GalleyCat reports that Anders Behring Breivik, the extremist accused of murdering more than ninety people in Norway, wrote a fifteen-hundred-page manifesto. Entitled "2083: A European Declaration of Independence," it calls for a revolution, and suggested attacking both “literature conferences and festivals” and “annual gatherings for journalists.”

Slate reviews a provocative new work by Christopher Krebs called A Most Dangerous Book: Tacitus's Germania From the Roman Empire to the Third Reich—detailing the influence on German ethnic identity of Germania, a text by the Roman historian Tacitus (best known for his blistering histories of the emperors Claudius and Nero). Of Germania, which was rediscovered in the Middle Ages, the reviewer writes, "If the last surviving manuscript had been eaten by rats in a monk's library a thousand years ago, the world might have been better off."

Following a growing trend of literary agencies acting as e-book publishers—among them the Andrea Brown Literary Agency, Dystel & Goderich Literary Management, and the Wylie Agency—agent Jessica Alvarez of BookEnds, LLC, discusses her agency's stance on self-publishing on the agency's blog.

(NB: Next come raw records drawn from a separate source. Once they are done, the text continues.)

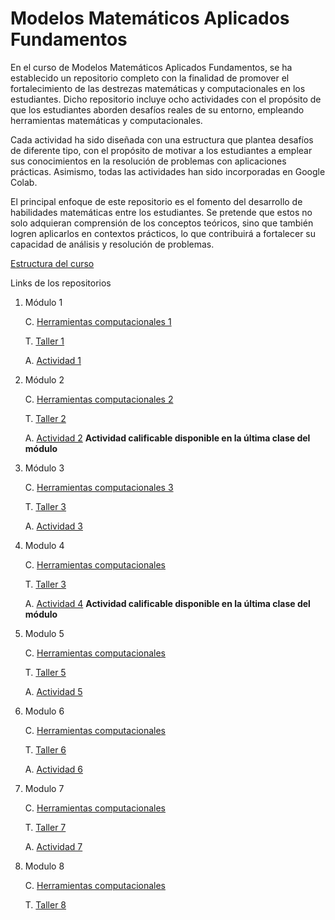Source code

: # Modelos Matemáticos Aplicados Fundamentos
En el curso de Modelos Matemáticos Aplicados Fundamentos, se ha establecido un repositorio completo con la finalidad de promover el fortalecimiento de las destrezas matemáticas y computacionales en los estudiantes. Dicho repositorio incluye ocho actividades con el propósito de que los estudiantes aborden desafíos reales de su entorno, empleando herramientas matemáticas y computacionales.

Cada actividad ha sido diseñada con una estructura que plantea desafíos de diferente tipo, con el propósito de motivar a los estudiantes a emplear sus conocimientos en la resolución de problemas con aplicaciones prácticas. Asimismo, todas las actividades han sido incorporadas en Google Colab.

El principal enfoque de este repositorio es el fomento del desarrollo de habilidades matemáticas entre los estudiantes. Se pretende que estos no solo adquieran comprensión de los conceptos teóricos, sino que también logren aplicarlos en contextos prácticos, lo que contribuirá a fortalecer su capacidad de análisis y resolución de problemas. 

[Estructura del curso](https://github.com/abelalv/PUJ_MMAF/blob/main/Estructura_Modulo.pdf)

Links de los repositorios


1. Módulo 1
    
    C. [Herramientas computacionales 1](https://githubtocolab.com/abelalv/PUJ_MMAF/blob/main/seccion_1/MMAF_python_1.ipynb)

    T. [Taller 1](https://githubtocolab.com/abelalv/PUJ_MMAF/blob/main/seccion_1/MMAF_taller_1.ipynb)
    
    A. [Actividad 1](https://githubtocolab.com/abelalv/PUJ_MMAF/blob/main/seccion_1/MMAF_actividad_1.ipynb)

2. Módulo 2
    
    C. [Herramientas computacionales 2](https://githubtocolab.com/abelalv/PUJ_MMAF/blob/main/seccion_2/MMAF_python_2.ipynb)

    T. [Taller 2](https://githubtocolab.com/abelalv/PUJ_MMAF/blob/main/seccion_2/MMAF_taller_2.ipynb)
    
    A. [Actividad 2](https://githubtocolab.com/abelalv/PUJ_MMAF/blob/main/seccion_2/MMAF_actividad_2.ipynb) **Actividad calificable disponible en la última clase del módulo**
   
3. Módulo 3
    
    C. [Herramientas computacionales 3](https://githubtocolab.com/abelalv/PUJ_MMAF/blob/main/seccion_3/MMAF_python_3.ipynb)

    T. [Taller 3](https://githubtocolab.com/abelalv/PUJ_MMAF/blob/main/seccion_3/MMAF_taller_3.ipynb)
    
    A. [Actividad 3](https://githubtocolab.com/abelalv/PUJ_MMAF/blob/main/seccion_3/MMAF_actividad_3.ipynb) 
   
4. Modulo 4
   
   C. [Herramientas computacionales](https://githubtocolab.com/abelalv/PUJ_MMAF/blob/main/seccion_4/MMAF_python_4.ipynb)
   
   T. [Taller 3](https://githubtocolab.com/abelalv/PUJ_MMAF/blob/main/seccion_4/MMAF_taller_4.ipynb)
   
   A. [Actividad 4](https://githubtocolab.com/abelalv/PUJ_MMAF/blob/main/seccion_4/MMAF_actividad_4.ipynb) **Actividad calificable disponible en la última clase del módulo**

5. Modulo 5
   
   C. [Herramientas computacionales](https://githubtocolab.com/abelalv/PUJ_MMAF/blob/main/seccion_5/MMAF_python_5.ipynb)
   
   T. [Taller 5](https://githubtocolab.com/abelalv/PUJ_MMAF/blob/main/seccion_5/MMAF_taller_5.ipynb)
   
   A. [Actividad 5](https://githubtocolab.com/abelalv/PUJ_MMAF/blob/main/seccion_5/MMAF_actividad_5.ipynb)

6. Modulo 6
   
   C. [Herramientas computacionales](https://githubtocolab.com/abelalv/PUJ_MMAF/blob/main/seccion_6/MMAF_python_6.ipynb)
   
   T. [Taller 6](https://githubtocolab.com/abelalv/PUJ_MMAF/blob/main/seccion_6/MMAF_taller_6.ipynb)

   A. [Actividad 6](https://githubtocolab.com/abelalv/PUJ_MMAF/blob/main/seccion_6/MMAF_actividad_6.ipynb)
   
   
7. Modulo 7
   
   C. [Herramientas computacionales](https://githubtocolab.com/abelalv/PUJ_MMAF/blob/main/seccion_7/MMAF_python_7.ipynb)
   
   T. [Taller 7](https://githubtocolab.com/abelalv/PUJ_MMAF/blob/main/seccion_7/MMAF_taller_7.ipynb)

   A. [Actividad 7](https://githubtocolab.com/abelalv/PUJ_MMAF/blob/main/seccion_7/MMAF_actividad_7.ipynb)

8. Modulo 8
   
   C. [Herramientas computacionales](https://githubtocolab.com/abelalv/PUJ_MMAF/blob/main/seccion_8/MMAF_python_8.ipynb)
   
   T. [Taller 8](https://githubtocolab.com/abelalv/PUJ_MMAF/blob/main/seccion_8/MMAF_taller_8.ipynb)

Apple is using an iron fist in regulating its App Store, enforcing its policy that all iPad and iPhone applications go through Apple when users purchase products (Tech Crunch). E-book sellers such as Kobo, and the Wall Street Journal were forced to remove external links to their products from their apps, and the Google Books app has been removed from Apple's App Store entirely. (9To5Mac)

Have you ever wanted to get involved when a group of drunken teens are acting obnoxious in a public setting, such as in a parking lot, or on a bus or train? Novelist Jeffrey Eugenides did last week, on his way home to New Jersey, and has a black eye and stitches to prove it. (New York Post)

Consumer Reports released its latest study on e-readers and tablets, determining an e-reader is best for reading books, and a tablet is better for magazines. And, as devices go, the new Nook beats the latest Kindle.

The late novelist and essayist Reynolds Price taught literature at his alma mater Duke University for over fifty years, acting as mentor, friend and father figure to generations of students. Novelist David Guy remembers his former professor in this essay for the American Scholar.